### Exercise description
Isolate every line in the data with the string "installed" and copy it.

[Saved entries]
::::

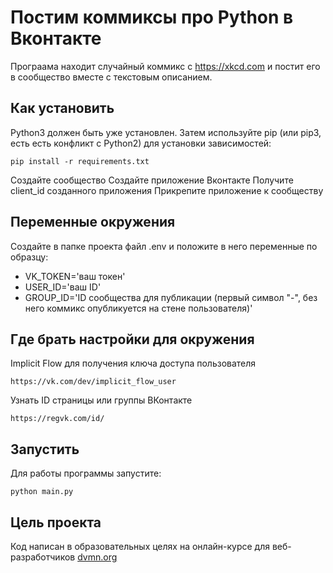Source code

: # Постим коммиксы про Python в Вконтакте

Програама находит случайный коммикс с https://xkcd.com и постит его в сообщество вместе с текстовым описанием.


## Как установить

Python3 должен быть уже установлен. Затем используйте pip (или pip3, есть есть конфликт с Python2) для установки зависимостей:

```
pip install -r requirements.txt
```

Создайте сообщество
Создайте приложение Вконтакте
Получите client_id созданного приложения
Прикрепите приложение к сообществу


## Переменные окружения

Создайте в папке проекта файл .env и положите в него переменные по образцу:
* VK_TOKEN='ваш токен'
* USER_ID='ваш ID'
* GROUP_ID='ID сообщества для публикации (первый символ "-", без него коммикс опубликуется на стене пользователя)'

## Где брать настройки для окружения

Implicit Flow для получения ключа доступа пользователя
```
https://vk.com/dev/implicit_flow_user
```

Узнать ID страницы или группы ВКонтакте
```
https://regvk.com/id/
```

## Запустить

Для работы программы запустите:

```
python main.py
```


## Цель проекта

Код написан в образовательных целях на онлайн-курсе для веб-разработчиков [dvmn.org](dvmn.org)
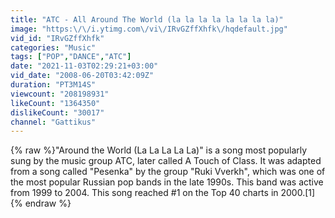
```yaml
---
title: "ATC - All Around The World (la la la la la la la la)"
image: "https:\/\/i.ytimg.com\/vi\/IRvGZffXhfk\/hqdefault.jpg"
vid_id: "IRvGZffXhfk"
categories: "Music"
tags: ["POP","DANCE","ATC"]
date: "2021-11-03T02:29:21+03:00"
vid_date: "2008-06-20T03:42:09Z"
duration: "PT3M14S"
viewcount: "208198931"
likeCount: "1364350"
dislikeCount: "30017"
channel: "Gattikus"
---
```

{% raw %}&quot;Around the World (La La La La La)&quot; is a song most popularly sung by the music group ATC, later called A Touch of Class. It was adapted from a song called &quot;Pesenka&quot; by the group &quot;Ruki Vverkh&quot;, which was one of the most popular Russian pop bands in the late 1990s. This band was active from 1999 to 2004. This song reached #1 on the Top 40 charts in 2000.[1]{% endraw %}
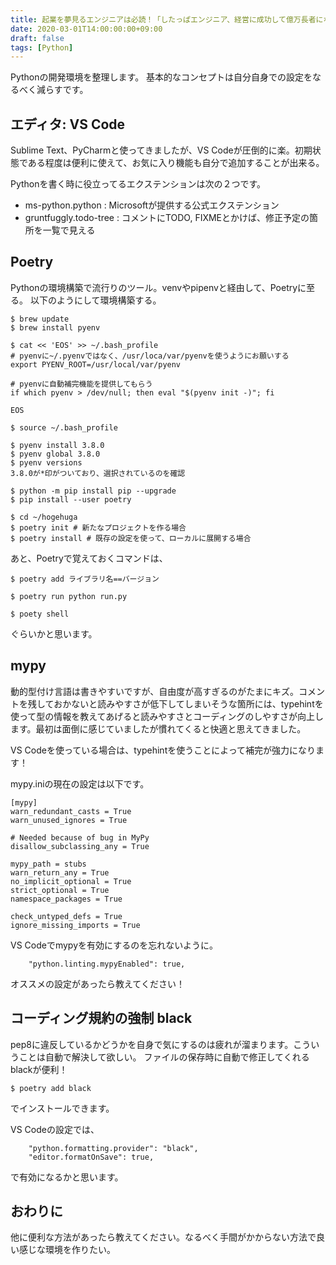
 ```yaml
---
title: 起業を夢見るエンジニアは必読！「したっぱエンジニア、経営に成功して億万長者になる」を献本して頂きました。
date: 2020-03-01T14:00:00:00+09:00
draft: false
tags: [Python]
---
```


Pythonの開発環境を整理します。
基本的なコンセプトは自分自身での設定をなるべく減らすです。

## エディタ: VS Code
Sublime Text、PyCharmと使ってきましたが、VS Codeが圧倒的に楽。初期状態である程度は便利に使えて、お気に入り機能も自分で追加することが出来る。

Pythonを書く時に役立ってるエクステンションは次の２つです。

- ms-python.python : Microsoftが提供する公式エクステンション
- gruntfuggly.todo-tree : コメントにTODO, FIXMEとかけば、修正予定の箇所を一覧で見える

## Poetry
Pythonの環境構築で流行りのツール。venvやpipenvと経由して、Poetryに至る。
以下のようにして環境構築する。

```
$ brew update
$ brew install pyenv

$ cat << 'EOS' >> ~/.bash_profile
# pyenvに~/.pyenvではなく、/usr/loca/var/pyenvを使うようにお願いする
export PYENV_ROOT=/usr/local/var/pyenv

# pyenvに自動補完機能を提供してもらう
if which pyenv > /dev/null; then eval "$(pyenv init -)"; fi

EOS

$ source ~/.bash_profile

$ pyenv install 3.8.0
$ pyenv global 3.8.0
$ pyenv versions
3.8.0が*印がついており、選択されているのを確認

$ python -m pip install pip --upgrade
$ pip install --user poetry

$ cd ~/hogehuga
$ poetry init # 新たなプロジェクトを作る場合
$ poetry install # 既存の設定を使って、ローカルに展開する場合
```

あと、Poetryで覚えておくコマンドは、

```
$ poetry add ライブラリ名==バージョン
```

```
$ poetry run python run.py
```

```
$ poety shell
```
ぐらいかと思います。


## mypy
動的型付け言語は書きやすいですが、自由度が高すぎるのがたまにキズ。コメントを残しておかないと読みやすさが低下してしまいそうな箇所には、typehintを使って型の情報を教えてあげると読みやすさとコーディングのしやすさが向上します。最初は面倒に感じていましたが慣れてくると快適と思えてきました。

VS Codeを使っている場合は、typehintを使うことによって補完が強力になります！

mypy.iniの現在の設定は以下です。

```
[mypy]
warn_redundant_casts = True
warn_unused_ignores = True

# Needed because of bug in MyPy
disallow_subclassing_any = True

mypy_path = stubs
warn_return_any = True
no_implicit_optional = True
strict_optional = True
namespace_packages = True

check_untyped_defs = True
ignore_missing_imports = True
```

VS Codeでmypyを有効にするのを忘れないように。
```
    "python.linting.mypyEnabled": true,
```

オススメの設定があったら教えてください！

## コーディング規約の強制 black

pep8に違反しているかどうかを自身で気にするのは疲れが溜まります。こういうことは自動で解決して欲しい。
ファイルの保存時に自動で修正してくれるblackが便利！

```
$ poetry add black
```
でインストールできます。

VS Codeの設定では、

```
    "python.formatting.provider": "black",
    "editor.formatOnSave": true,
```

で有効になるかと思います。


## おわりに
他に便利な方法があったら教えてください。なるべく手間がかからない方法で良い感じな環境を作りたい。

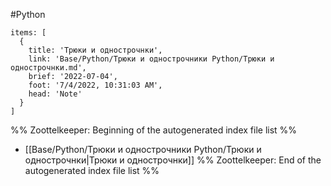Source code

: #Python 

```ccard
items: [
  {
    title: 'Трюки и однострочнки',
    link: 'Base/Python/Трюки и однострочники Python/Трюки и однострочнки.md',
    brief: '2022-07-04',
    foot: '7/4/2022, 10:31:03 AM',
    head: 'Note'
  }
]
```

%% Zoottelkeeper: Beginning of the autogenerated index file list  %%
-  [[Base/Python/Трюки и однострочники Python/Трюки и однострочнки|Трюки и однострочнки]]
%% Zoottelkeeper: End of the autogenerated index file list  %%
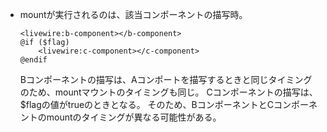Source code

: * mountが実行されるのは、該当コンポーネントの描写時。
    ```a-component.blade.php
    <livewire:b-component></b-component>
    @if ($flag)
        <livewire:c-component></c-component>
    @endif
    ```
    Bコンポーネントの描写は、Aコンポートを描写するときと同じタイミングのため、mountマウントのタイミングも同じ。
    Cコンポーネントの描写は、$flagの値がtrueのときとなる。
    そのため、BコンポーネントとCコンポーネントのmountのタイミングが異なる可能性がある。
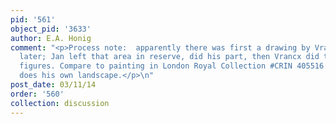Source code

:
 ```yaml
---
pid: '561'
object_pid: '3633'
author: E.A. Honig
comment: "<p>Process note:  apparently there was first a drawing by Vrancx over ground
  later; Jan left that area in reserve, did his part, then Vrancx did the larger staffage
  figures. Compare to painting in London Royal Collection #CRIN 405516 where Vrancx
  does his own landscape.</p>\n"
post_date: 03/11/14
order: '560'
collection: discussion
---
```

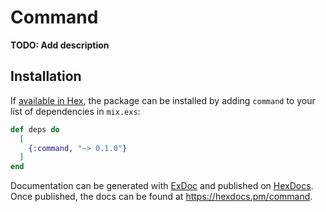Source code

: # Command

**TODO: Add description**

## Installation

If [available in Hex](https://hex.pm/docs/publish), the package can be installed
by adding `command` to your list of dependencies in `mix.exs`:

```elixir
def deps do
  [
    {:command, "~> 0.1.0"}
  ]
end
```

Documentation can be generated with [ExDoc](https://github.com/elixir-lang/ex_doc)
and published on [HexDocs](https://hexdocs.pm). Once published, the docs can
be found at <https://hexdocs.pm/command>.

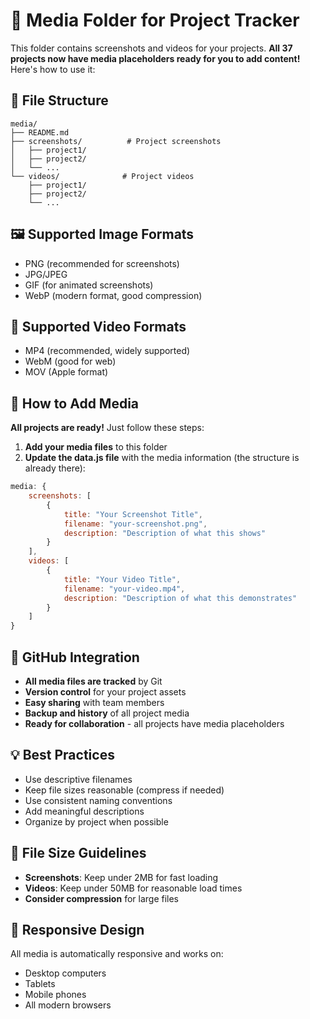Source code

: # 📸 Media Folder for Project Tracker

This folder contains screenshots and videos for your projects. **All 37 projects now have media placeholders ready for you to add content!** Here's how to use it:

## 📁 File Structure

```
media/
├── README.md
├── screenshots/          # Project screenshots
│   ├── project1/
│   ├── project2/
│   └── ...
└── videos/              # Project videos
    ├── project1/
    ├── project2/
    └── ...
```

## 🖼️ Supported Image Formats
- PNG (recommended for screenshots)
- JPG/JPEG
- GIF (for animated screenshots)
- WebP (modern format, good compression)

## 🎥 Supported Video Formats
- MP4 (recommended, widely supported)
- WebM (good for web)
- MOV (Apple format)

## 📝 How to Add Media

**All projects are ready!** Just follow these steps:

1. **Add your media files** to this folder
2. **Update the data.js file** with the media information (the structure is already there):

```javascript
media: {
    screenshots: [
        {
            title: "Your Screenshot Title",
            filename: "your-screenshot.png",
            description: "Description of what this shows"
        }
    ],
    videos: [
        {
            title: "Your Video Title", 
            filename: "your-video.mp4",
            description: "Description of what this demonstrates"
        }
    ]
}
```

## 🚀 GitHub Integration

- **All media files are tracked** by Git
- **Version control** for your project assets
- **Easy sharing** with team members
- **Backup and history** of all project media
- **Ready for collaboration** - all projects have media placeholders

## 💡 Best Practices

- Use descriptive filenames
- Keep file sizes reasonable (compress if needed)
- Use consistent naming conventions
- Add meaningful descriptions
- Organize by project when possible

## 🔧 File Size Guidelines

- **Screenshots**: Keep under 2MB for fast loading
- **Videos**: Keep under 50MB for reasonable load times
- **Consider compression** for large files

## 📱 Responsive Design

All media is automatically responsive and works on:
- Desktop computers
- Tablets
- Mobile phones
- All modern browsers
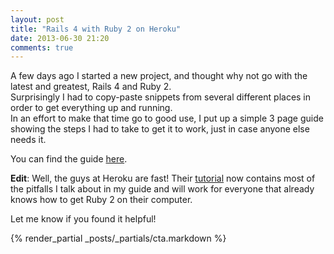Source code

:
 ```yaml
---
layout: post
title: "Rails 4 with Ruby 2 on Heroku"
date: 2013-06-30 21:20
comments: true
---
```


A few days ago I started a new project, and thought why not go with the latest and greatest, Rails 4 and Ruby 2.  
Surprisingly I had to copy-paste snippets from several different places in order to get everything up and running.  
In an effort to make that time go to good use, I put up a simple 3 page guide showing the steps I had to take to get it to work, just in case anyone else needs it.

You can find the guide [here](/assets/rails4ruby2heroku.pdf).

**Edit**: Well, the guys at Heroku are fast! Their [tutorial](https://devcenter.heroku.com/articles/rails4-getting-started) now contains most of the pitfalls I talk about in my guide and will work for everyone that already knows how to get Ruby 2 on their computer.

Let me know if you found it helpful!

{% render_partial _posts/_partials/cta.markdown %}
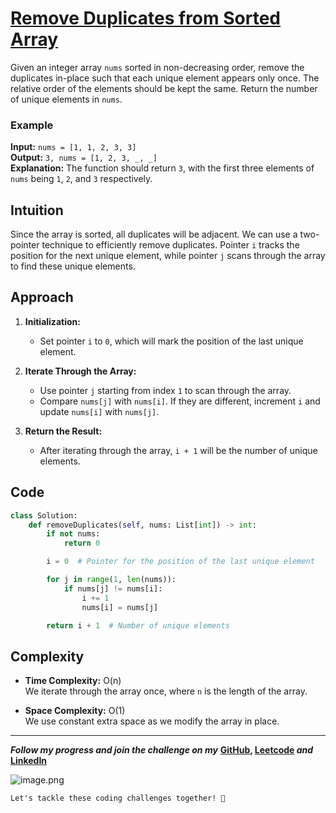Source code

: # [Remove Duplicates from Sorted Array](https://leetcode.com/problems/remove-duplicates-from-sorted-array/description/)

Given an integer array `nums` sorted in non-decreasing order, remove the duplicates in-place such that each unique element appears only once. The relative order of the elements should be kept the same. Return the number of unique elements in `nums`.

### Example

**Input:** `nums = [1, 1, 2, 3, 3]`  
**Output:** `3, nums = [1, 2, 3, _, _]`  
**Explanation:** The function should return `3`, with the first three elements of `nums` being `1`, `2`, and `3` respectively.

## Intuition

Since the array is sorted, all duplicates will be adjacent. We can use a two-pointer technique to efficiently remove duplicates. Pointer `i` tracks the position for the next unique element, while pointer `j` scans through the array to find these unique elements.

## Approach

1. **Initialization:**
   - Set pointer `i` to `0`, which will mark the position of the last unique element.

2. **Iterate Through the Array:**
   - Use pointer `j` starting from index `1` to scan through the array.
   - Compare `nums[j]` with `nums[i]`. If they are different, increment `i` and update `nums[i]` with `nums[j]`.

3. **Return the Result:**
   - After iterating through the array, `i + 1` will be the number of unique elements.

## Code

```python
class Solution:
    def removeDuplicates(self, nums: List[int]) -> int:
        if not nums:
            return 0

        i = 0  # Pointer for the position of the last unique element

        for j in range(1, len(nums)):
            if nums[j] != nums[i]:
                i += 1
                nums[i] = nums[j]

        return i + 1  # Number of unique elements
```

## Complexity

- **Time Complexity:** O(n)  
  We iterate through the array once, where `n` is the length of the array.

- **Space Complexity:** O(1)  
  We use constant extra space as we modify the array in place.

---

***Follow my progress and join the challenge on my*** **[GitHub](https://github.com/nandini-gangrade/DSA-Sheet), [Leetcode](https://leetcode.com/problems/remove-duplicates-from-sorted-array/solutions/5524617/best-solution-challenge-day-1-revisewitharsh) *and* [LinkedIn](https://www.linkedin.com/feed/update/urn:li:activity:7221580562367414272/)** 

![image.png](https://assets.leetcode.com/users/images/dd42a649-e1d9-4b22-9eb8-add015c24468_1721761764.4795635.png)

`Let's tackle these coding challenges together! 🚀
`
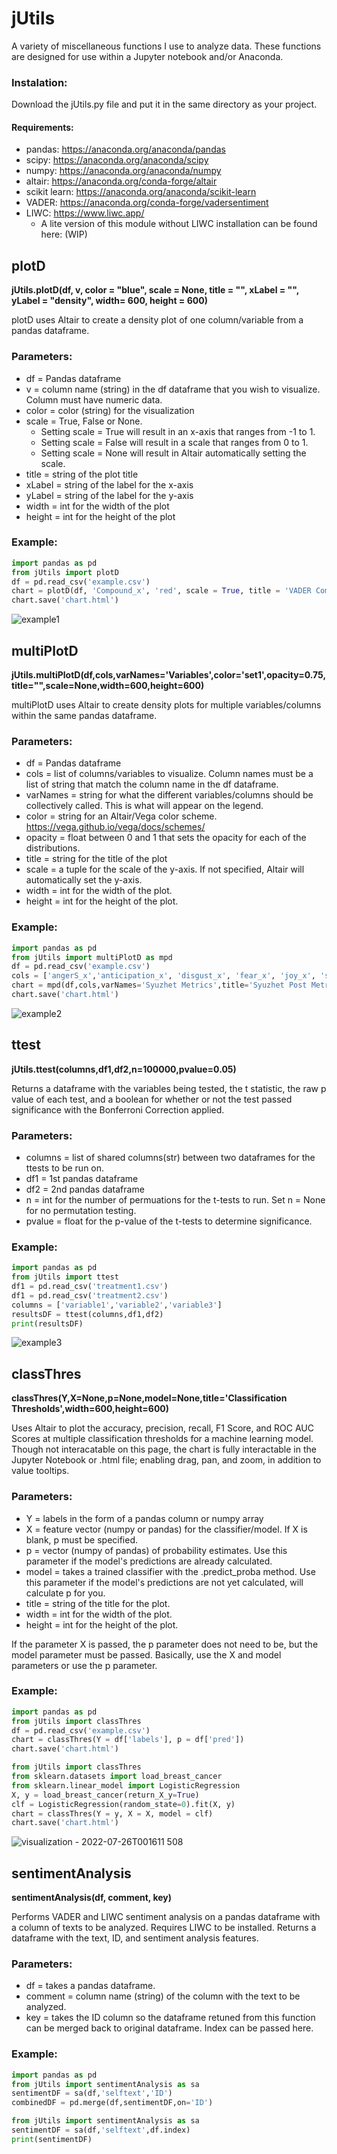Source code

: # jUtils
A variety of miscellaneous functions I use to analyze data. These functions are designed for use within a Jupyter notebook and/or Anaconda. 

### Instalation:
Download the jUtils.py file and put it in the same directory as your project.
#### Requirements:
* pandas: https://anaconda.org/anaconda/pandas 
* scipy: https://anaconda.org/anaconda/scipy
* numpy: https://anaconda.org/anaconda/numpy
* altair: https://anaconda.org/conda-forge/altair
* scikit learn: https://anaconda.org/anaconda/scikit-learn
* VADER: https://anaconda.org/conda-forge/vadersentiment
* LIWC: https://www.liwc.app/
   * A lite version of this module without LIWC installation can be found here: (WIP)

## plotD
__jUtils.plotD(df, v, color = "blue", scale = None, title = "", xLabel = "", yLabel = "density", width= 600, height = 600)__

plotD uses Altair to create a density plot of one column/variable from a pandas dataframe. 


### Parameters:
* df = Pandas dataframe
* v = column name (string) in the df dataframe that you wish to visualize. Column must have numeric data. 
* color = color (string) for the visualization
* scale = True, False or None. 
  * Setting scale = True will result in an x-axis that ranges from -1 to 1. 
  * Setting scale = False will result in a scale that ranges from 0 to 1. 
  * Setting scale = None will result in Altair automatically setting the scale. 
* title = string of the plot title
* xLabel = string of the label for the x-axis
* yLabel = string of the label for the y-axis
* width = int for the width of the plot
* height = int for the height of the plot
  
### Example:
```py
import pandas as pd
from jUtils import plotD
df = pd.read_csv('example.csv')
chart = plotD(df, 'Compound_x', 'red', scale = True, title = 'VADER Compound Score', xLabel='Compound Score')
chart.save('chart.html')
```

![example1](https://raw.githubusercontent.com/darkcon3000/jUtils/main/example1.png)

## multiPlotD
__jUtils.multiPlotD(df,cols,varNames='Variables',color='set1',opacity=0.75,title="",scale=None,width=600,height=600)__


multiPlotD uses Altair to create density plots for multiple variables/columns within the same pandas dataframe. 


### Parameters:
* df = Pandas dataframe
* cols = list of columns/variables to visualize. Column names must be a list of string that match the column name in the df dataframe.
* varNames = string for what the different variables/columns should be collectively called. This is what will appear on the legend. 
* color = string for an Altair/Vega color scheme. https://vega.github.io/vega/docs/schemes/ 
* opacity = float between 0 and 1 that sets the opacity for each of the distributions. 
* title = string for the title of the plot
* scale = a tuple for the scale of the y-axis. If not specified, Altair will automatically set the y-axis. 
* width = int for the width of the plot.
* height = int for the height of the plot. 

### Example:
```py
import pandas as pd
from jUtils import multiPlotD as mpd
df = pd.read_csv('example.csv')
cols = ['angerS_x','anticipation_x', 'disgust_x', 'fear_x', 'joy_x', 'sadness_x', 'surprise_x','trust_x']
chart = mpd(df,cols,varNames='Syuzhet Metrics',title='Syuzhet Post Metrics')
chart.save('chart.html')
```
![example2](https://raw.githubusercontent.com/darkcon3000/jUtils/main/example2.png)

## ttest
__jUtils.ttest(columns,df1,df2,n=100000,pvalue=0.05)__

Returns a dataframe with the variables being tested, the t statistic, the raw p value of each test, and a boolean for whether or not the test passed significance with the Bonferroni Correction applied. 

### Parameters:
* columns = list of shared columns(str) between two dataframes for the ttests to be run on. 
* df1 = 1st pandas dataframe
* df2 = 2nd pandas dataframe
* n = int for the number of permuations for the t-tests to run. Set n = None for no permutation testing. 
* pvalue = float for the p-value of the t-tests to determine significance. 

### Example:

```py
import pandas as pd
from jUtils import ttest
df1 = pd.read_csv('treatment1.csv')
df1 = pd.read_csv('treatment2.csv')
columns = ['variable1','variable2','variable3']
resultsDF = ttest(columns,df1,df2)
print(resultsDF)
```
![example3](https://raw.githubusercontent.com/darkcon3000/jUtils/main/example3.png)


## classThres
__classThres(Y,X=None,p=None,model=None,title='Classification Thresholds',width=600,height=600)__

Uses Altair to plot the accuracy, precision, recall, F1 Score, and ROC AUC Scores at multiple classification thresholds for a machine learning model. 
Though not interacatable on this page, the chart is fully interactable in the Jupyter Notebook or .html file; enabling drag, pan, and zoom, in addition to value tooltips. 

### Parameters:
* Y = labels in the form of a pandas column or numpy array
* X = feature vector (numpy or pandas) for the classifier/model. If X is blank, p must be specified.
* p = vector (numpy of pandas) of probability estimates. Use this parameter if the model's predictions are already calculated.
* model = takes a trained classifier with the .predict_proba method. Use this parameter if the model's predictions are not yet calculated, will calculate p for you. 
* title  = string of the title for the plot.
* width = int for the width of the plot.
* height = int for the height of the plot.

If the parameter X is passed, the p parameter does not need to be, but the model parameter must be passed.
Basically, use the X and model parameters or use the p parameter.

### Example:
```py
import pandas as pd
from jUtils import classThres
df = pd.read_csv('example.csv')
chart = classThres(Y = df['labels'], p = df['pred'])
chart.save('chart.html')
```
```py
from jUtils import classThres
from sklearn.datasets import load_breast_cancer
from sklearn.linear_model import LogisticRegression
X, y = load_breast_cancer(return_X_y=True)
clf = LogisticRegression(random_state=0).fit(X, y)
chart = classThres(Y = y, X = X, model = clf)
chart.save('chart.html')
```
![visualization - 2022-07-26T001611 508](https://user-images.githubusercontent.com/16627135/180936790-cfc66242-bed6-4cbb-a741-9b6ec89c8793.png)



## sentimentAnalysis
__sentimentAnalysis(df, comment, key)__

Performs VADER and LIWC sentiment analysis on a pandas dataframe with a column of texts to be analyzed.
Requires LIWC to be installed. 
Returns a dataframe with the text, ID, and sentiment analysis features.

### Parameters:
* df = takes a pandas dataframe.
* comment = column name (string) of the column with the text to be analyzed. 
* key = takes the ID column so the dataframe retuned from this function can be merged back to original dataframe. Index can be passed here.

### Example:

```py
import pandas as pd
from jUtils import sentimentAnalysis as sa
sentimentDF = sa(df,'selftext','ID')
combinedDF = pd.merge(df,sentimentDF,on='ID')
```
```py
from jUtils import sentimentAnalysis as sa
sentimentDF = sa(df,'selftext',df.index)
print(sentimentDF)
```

::::

### Solution
If [available in Hex](https://hex.pm/docs/publish), the package can be installed
Requires LIWC to be installed. 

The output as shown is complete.